_Prompt_
Find "当流场强度过大时（$A=1.000$），流场对流远超自主推进能力，" and "The fact that" in the records below. Copy the lines holding them and every line between, exactly, and no others.

+--

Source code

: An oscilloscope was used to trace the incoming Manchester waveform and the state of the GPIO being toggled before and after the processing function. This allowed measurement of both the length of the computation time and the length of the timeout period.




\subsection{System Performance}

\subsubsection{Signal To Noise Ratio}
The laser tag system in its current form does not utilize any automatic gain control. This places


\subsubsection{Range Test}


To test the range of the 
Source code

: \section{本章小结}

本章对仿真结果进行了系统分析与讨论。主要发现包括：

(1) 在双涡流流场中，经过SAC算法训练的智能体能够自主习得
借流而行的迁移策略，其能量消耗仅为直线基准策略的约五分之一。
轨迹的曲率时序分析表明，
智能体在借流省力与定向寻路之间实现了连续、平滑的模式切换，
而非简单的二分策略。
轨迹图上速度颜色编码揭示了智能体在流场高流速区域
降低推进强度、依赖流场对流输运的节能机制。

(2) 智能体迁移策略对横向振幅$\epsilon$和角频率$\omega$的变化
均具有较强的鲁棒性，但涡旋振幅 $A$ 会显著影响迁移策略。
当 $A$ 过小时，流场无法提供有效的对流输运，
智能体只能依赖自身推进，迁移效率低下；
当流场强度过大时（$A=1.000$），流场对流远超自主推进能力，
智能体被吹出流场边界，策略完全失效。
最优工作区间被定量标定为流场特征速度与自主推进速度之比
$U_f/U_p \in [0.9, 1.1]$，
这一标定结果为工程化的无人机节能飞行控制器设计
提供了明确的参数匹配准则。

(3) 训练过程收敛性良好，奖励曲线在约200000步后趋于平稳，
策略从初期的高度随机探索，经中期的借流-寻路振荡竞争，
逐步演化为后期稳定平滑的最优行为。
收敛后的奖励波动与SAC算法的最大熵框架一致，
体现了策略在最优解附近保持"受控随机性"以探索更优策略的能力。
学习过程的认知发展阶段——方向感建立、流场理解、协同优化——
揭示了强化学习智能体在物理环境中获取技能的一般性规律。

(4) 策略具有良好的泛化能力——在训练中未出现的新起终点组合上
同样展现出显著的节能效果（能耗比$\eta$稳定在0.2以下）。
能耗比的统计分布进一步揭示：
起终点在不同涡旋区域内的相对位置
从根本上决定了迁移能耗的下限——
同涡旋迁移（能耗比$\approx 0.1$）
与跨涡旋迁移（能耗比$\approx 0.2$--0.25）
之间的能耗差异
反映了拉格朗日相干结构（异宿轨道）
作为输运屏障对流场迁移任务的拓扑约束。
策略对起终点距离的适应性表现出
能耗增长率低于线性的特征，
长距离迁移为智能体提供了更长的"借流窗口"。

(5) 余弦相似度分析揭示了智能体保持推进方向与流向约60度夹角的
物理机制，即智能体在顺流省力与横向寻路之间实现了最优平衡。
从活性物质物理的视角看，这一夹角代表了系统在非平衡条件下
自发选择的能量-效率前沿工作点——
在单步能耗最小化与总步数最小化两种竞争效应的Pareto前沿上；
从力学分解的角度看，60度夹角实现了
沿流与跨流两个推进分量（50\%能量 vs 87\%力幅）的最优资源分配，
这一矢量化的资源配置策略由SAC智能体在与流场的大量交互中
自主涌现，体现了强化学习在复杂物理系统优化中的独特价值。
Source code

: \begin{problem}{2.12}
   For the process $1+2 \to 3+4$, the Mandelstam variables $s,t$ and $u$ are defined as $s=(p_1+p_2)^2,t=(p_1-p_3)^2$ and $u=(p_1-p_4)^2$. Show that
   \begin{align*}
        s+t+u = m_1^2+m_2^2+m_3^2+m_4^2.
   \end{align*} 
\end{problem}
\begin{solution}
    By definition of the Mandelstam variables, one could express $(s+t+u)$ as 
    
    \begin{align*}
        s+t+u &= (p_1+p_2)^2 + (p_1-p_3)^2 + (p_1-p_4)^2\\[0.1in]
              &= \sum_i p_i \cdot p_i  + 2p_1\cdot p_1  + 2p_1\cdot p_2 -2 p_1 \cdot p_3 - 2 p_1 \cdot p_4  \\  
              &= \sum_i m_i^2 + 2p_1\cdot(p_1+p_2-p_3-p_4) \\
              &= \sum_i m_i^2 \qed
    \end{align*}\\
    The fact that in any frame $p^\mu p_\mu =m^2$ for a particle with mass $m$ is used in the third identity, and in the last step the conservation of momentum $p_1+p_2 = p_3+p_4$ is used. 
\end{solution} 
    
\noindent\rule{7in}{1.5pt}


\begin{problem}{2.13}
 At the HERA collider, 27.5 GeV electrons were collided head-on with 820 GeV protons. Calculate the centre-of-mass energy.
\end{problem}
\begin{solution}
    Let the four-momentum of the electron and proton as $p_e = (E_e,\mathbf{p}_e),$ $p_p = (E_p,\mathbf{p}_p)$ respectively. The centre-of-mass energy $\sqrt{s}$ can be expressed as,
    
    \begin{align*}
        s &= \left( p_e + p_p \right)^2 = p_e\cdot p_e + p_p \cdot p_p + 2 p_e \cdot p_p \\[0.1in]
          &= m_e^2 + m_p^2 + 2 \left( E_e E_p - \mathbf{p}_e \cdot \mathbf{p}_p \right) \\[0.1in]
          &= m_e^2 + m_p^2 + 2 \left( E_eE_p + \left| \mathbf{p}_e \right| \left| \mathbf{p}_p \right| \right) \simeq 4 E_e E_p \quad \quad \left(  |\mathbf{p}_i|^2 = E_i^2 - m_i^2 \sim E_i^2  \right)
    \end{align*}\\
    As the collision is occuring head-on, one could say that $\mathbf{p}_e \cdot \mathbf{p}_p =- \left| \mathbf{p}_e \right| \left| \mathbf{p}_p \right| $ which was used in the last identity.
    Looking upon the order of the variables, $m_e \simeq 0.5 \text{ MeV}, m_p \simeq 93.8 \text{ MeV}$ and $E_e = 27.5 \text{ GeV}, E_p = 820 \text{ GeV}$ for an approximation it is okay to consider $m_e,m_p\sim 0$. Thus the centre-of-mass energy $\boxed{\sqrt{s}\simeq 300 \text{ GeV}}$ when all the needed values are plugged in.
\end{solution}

+--

_Finished exercise_
当流场强度过大时（$A=1.000$），流场对流远超自主推进能力，
智能体被吹出流场边界，策略完全失效。
最优工作区间被定量标定为流场特征速度与自主推进速度之比
$U_f/U_p \in [0.9, 1.1]$，
这一标定结果为工程化的无人机节能飞行控制器设计
提供了明确的参数匹配准则。

(3) 训练过程收敛性良好，奖励曲线在约200000步后趋于平稳，
策略从初期的高度随机探索，经中期的借流-寻路振荡竞争，
逐步演化为后期稳定平滑的最优行为。
收敛后的奖励波动与SAC算法的最大熵框架一致，
体现了策略在最优解附近保持"受控随机性"以探索更优策略的能力。
学习过程的认知发展阶段——方向感建立、流场理解、协同优化——
揭示了强化学习智能体在物理环境中获取技能的一般性规律。

(4) 策略具有良好的泛化能力——在训练中未出现的新起终点组合上
同样展现出显著的节能效果（能耗比$\eta$稳定在0.2以下）。
能耗比的统计分布进一步揭示：
起终点在不同涡旋区域内的相对位置
从根本上决定了迁移能耗的下限——
同涡旋迁移（能耗比$\approx 0.1$）
与跨涡旋迁移（能耗比$\approx 0.2$--0.25）
之间的能耗差异
反映了拉格朗日相干结构（异宿轨道）
作为输运屏障对流场迁移任务的拓扑约束。
策略对起终点距离的适应性表现出
能耗增长率低于线性的特征，
长距离迁移为智能体提供了更长的"借流窗口"。

(5) 余弦相似度分析揭示了智能体保持推进方向与流向约60度夹角的
物理机制，即智能体在顺流省力与横向寻路之间实现了最优平衡。
从活性物质物理的视角看，这一夹角代表了系统在非平衡条件下
自发选择的能量-效率前沿工作点——
在单步能耗最小化与总步数最小化两种竞争效应的Pareto前沿上；
从力学分解的角度看，60度夹角实现了
沿流与跨流两个推进分量（50\%能量 vs 87\%力幅）的最优资源分配，
这一矢量化的资源配置策略由SAC智能体在与流场的大量交互中
自主涌现，体现了强化学习在复杂物理系统优化中的独特价值。
Source code

: \begin{problem}{2.12}
   For the process $1+2 \to 3+4$, the Mandelstam variables $s,t$ and $u$ are defined as $s=(p_1+p_2)^2,t=(p_1-p_3)^2$ and $u=(p_1-p_4)^2$. Show that
   \begin{align*}
        s+t+u = m_1^2+m_2^2+m_3^2+m_4^2.
   \end{align*} 
\end{problem}
\begin{solution}
    By definition of the Mandelstam variables, one could express $(s+t+u)$ as 
    
    \begin{align*}
        s+t+u &= (p_1+p_2)^2 + (p_1-p_3)^2 + (p_1-p_4)^2\\[0.1in]
              &= \sum_i p_i \cdot p_i  + 2p_1\cdot p_1  + 2p_1\cdot p_2 -2 p_1 \cdot p_3 - 2 p_1 \cdot p_4  \\  
              &= \sum_i m_i^2 + 2p_1\cdot(p_1+p_2-p_3-p_4) \\
              &= \sum_i m_i^2 \qed
    \end{align*}\\
    The fact that in any frame $p^\mu p_\mu =m^2$ for a particle with mass $m$ is used in the third identity, and in the last step the conservation of momentum $p_1+p_2 = p_3+p_4$ is used. 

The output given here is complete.